Content starts
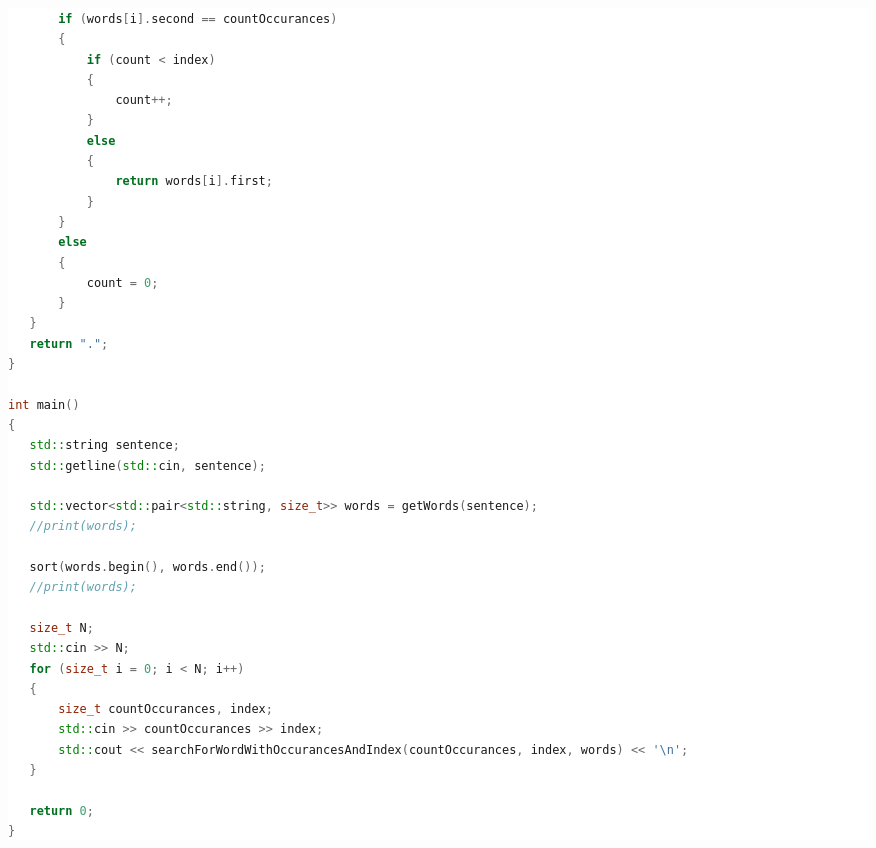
  ```cpp
		if (words[i].second == countOccurances)
		{
			if (count < index)
			{
				count++;
			}
			else
			{
				return words[i].first;
			}
		}
		else
		{
			count = 0;
		}
	}
	return ".";
}

int main()
{
	std::string sentence;
	std::getline(std::cin, sentence);

	std::vector<std::pair<std::string, size_t>> words = getWords(sentence);
	//print(words);

	sort(words.begin(), words.end());
	//print(words);

	size_t N;
	std::cin >> N;
	for (size_t i = 0; i < N; i++)
	{
		size_t countOccurances, index;
		std::cin >> countOccurances >> index;
		std::cout << searchForWordWithOccurancesAndIndex(countOccurances, index, words) << '\n';
	}

	return 0;
}
 ```
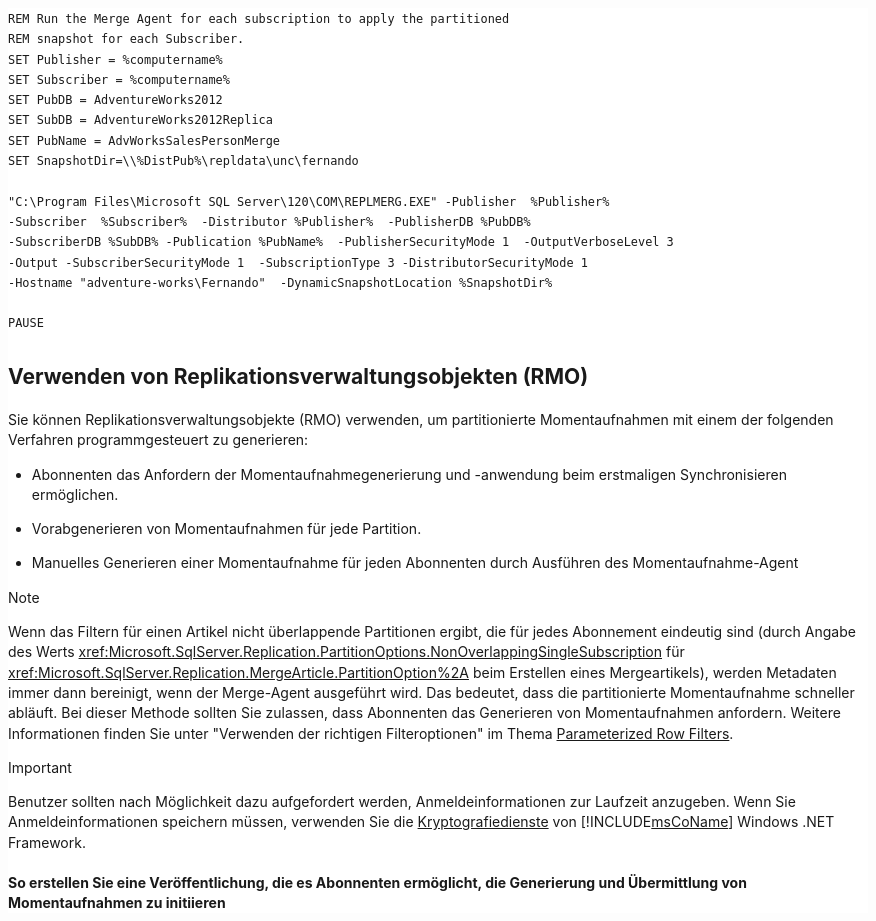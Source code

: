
 ```
REM Run the Merge Agent for each subscription to apply the partitioned   
REM snapshot for each Subscriber.    
SET Publisher = %computername%  
SET Subscriber = %computername%  
SET PubDB = AdventureWorks2012   
SET SubDB = AdventureWorks2012Replica   
SET PubName = AdvWorksSalesPersonMerge   
SET SnapshotDir=\\%DistPub%\repldata\unc\fernando  
  
"C:\Program Files\Microsoft SQL Server\120\COM\REPLMERG.EXE" -Publisher  %Publisher%    
-Subscriber  %Subscriber%  -Distributor %Publisher%  -PublisherDB %PubDB%    
-SubscriberDB %SubDB% -Publication %PubName%  -PublisherSecurityMode 1  -OutputVerboseLevel 3    
-Output -SubscriberSecurityMode 1  -SubscriptionType 3 -DistributorSecurityMode 1    
-Hostname "adventure-works\Fernando"  -DynamicSnapshotLocation %SnapshotDir%  
  
PAUSE
```
  
  
##  <a name="RMOProcedure"></a> Verwenden von Replikationsverwaltungsobjekten (RMO)  
 Sie können Replikationsverwaltungsobjekte (RMO) verwenden, um partitionierte Momentaufnahmen mit einem der folgenden Verfahren programmgesteuert zu generieren:  
  
-   Abonnenten das Anfordern der Momentaufnahmegenerierung und -anwendung beim erstmaligen Synchronisieren ermöglichen.  
  
-   Vorabgenerieren von Momentaufnahmen für jede Partition.  
  
-   Manuelles Generieren einer Momentaufnahme für jeden Abonnenten durch Ausführen des Momentaufnahme-Agent  
  
> [!NOTE]  
>  Wenn das Filtern für einen Artikel nicht überlappende Partitionen ergibt, die für jedes Abonnement eindeutig sind (durch Angabe des Werts <xref:Microsoft.SqlServer.Replication.PartitionOptions.NonOverlappingSingleSubscription> für <xref:Microsoft.SqlServer.Replication.MergeArticle.PartitionOption%2A> beim Erstellen eines Mergeartikels), werden Metadaten immer dann bereinigt, wenn der Merge-Agent ausgeführt wird. Das bedeutet, dass die partitionierte Momentaufnahme schneller abläuft. Bei dieser Methode sollten Sie zulassen, dass Abonnenten das Generieren von Momentaufnahmen anfordern. Weitere Informationen finden Sie unter "Verwenden der richtigen Filteroptionen" im Thema [Parameterized Row Filters](merge/parameterized-filters-parameterized-row-filters.md).  
  
> [!IMPORTANT]  
>  Benutzer sollten nach Möglichkeit dazu aufgefordert werden, Anmeldeinformationen zur Laufzeit anzugeben. Wenn Sie Anmeldeinformationen speichern müssen, verwenden Sie die [Kryptografiedienste](http://go.microsoft.com/fwlink/?LinkId=34733) von [!INCLUDE[msCoName](../../includes/msconame-md.md)] Windows .NET Framework.  
  
#### <a name="to-create-a-publication-that-allows-subscribers-to-initiate-snapshot-generation-and-delivery"></a>So erstellen Sie eine Veröffentlichung, die es Abonnenten ermöglicht, die Generierung und Übermittlung von Momentaufnahmen zu initiieren  
  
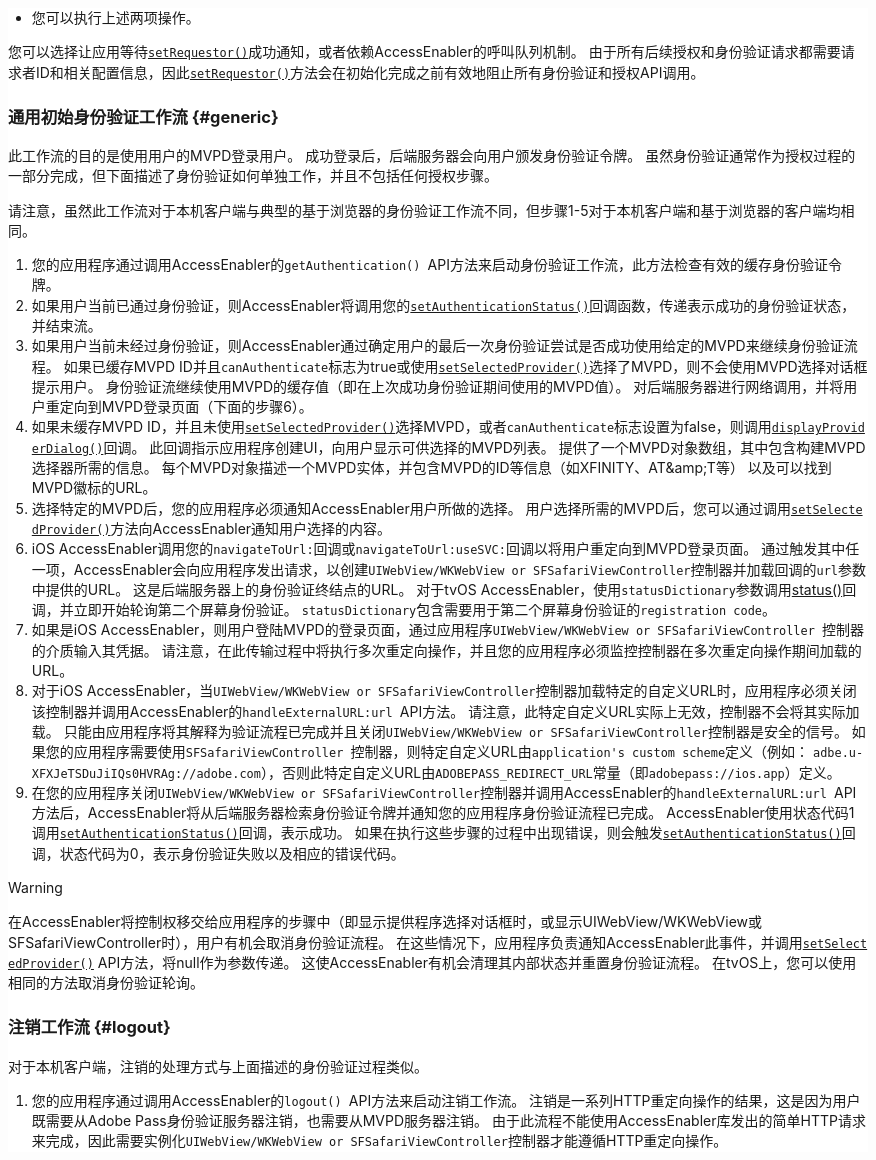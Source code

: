 - 您可以执行上述两项操作。

您可以选择让应用等待[`setRequestor()`](#setReq)成功通知，或者依赖AccessEnabler的呼叫队列机制。 由于所有后续授权和身份验证请求都需要请求者ID和相关配置信息，因此[`setRequestor()`](#setReq)方法会在初始化完成之前有效地阻止所有身份验证和授权API调用。



### 通用初始身份验证工作流 {#generic}

此工作流的目的是使用用户的MVPD登录用户。 成功登录后，后端服务器会向用户颁发身份验证令牌。 虽然身份验证通常作为授权过程的一部分完成，但下面描述了身份验证如何单独工作，并且不包括任何授权步骤。

请注意，虽然此工作流对于本机客户端与典型的基于浏览器的身份验证工作流不同，但步骤1-5对于本机客户端和基于浏览器的客户端均相同。

1. 您的应用程序通过调用AccessEnabler的`getAuthentication() `API方法来启动身份验证工作流，此方法检查有效的缓存身份验证令牌。
1. 如果用户当前已通过身份验证，则AccessEnabler将调用您的[`setAuthenticationStatus()`](#setAuthNStatus)回调函数，传递表示成功的身份验证状态，并结束流。
1. 如果用户当前未经过身份验证，则AccessEnabler通过确定用户的最后一次身份验证尝试是否成功使用给定的MVPD来继续身份验证流程。 如果已缓存MVPD ID并且`canAuthenticate`标志为true或使用[`setSelectedProvider()`](#setSelProv)选择了MVPD，则不会使用MVPD选择对话框提示用户。 身份验证流继续使用MVPD的缓存值（即在上次成功身份验证期间使用的MVPD值）。 对后端服务器进行网络调用，并将用户重定向到MVPD登录页面（下面的步骤6）。
1. 如果未缓存MVPD ID，并且未使用[`setSelectedProvider()`](#setSelProv)选择MVPD，或者`canAuthenticate`标志设置为false，则调用[`displayProviderDialog()`](#dispProvDialog)回调。 此回调指示应用程序创建UI，向用户显示可供选择的MVPD列表。 提供了一个MVPD对象数组，其中包含构建MVPD选择器所需的信息。 每个MVPD对象描述一个MVPD实体，并包含MVPD的ID等信息（如XFINITY、AT\&amp;T等） 以及可以找到MVPD徽标的URL。
1. 选择特定的MVPD后，您的应用程序必须通知AccessEnabler用户所做的选择。 用户选择所需的MVPD后，您可以通过调用[`setSelectedProvider()`](#setSelProv)方法向AccessEnabler通知用户选择的内容。
1. iOS AccessEnabler调用您的`navigateToUrl:`回调或`navigateToUrl:useSVC:`回调以将用户重定向到MVPD登录页面。 通过触发其中任一项，AccessEnabler会向应用程序发出请求，以创建`UIWebView/WKWebView or SFSafariViewController`控制器并加载回调的`url`参数中提供的URL。 这是后端服务器上的身份验证终结点的URL。 对于tvOS AccessEnabler，使用`statusDictionary`参数调用[status()](#status_callback_implementation)回调，并立即开始轮询第二个屏幕身份验证。 `statusDictionary`包含需要用于第二个屏幕身份验证的`registration code`。
1. 如果是iOS AccessEnabler，则用户登陆MVPD的登录页面，通过应用程序`UIWebView/WKWebView or SFSafariViewController `控制器的介质输入其凭据。 请注意，在此传输过程中将执行多次重定向操作，并且您的应用程序必须监控控制器在多次重定向操作期间加载的URL。
1. 对于iOS AccessEnabler，当`UIWebView/WKWebView or SFSafariViewController`控制器加载特定的自定义URL时，应用程序必须关闭该控制器并调用AccessEnabler的`handleExternalURL:url `API方法。 请注意，此特定自定义URL实际上无效，控制器不会将其实际加载。 只能由应用程序将其解释为验证流程已完成并且关闭`UIWebView/WKWebView or SFSafariViewController`控制器是安全的信号。 如果您的应用程序需要使用`SFSafariViewController `控制器，则特定自定义URL由`application's custom scheme`定义（例如： `adbe.u-XFXJeTSDuJiIQs0HVRAg://adobe.com`），否则此特定自定义URL由`ADOBEPASS_REDIRECT_URL`常量（即`adobepass://ios.app`）定义。
1. 在您的应用程序关闭`UIWebView/WKWebView or SFSafariViewController`控制器并调用AccessEnabler的`handleExternalURL:url `API方法后，AccessEnabler将从后端服务器检索身份验证令牌并通知您的应用程序身份验证流程已完成。 AccessEnabler使用状态代码1调用[`setAuthenticationStatus()`](#setAuthNStatus)回调，表示成功。 如果在执行这些步骤的过程中出现错误，则会触发[`setAuthenticationStatus()`](#setAuthNStatus)回调，状态代码为0，表示身份验证失败以及相应的错误代码。


>[!WARNING]
>
> 在AccessEnabler将控制权移交给应用程序的步骤中（即显示提供程序选择对话框时，或显示UIWebView/WKWebView或SFSafariViewController时），用户有机会取消身份验证流程。 在这些情况下，应用程序负责通知AccessEnabler此事件，并调用[`setSelectedProvider()`](#setSelProv) API方法，将null作为参数传递。 这使AccessEnabler有机会清理其内部状态并重置身份验证流程。 在tvOS上，您可以使用相同的方法取消身份验证轮询。


### 注销工作流 {#logout}

对于本机客户端，注销的处理方式与上面描述的身份验证过程类似。

1. 您的应用程序通过调用AccessEnabler的`logout() `API方法来启动注销工作流。 注销是一系列HTTP重定向操作的结果，这是因为用户既需要从Adobe Pass身份验证服务器注销，也需要从MVPD服务器注销。 由于此流程不能使用AccessEnabler库发出的简单HTTP请求来完成，因此需要实例化`UIWebView/WKWebView or SFSafariViewController`控制器才能遵循HTTP重定向操作。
Content ends
Exercise description:
Would you restate, word for word and with no pictures, only the lines from the opening of the material through the line with "Sie können Replikationsverwaltungsobjekte", both included?

Output below:
  ```cpp
		if (words[i].second == countOccurances)
		{
			if (count < index)
			{
				count++;
			}
			else
			{
				return words[i].first;
			}
		}
		else
		{
			count = 0;
		}
	}
	return ".";
}

int main()
{
	std::string sentence;
	std::getline(std::cin, sentence);

	std::vector<std::pair<std::string, size_t>> words = getWords(sentence);
	//print(words);

	sort(words.begin(), words.end());
	//print(words);

	size_t N;
	std::cin >> N;
	for (size_t i = 0; i < N; i++)
	{
		size_t countOccurances, index;
		std::cin >> countOccurances >> index;
		std::cout << searchForWordWithOccurancesAndIndex(countOccurances, index, words) << '\n';
	}

	return 0;
}
 ```
Source code

:
 ```
REM Run the Merge Agent for each subscription to apply the partitioned   
REM snapshot for each Subscriber.    
SET Publisher = %computername%  
SET Subscriber = %computername%  
SET PubDB = AdventureWorks2012   
SET SubDB = AdventureWorks2012Replica   
SET PubName = AdvWorksSalesPersonMerge   
SET SnapshotDir=\\%DistPub%\repldata\unc\fernando  
  
"C:\Program Files\Microsoft SQL Server\120\COM\REPLMERG.EXE" -Publisher  %Publisher%    
-Subscriber  %Subscriber%  -Distributor %Publisher%  -PublisherDB %PubDB%    
-SubscriberDB %SubDB% -Publication %PubName%  -PublisherSecurityMode 1  -OutputVerboseLevel 3    
-Output -SubscriberSecurityMode 1  -SubscriptionType 3 -DistributorSecurityMode 1    
-Hostname "adventure-works\Fernando"  -DynamicSnapshotLocation %SnapshotDir%  
  
PAUSE
```
  
  
##  <a name="RMOProcedure"></a> Verwenden von Replikationsverwaltungsobjekten (RMO)  
 Sie können Replikationsverwaltungsobjekte (RMO) verwenden, um partitionierte Momentaufnahmen mit einem der folgenden Verfahren programmgesteuert zu generieren:  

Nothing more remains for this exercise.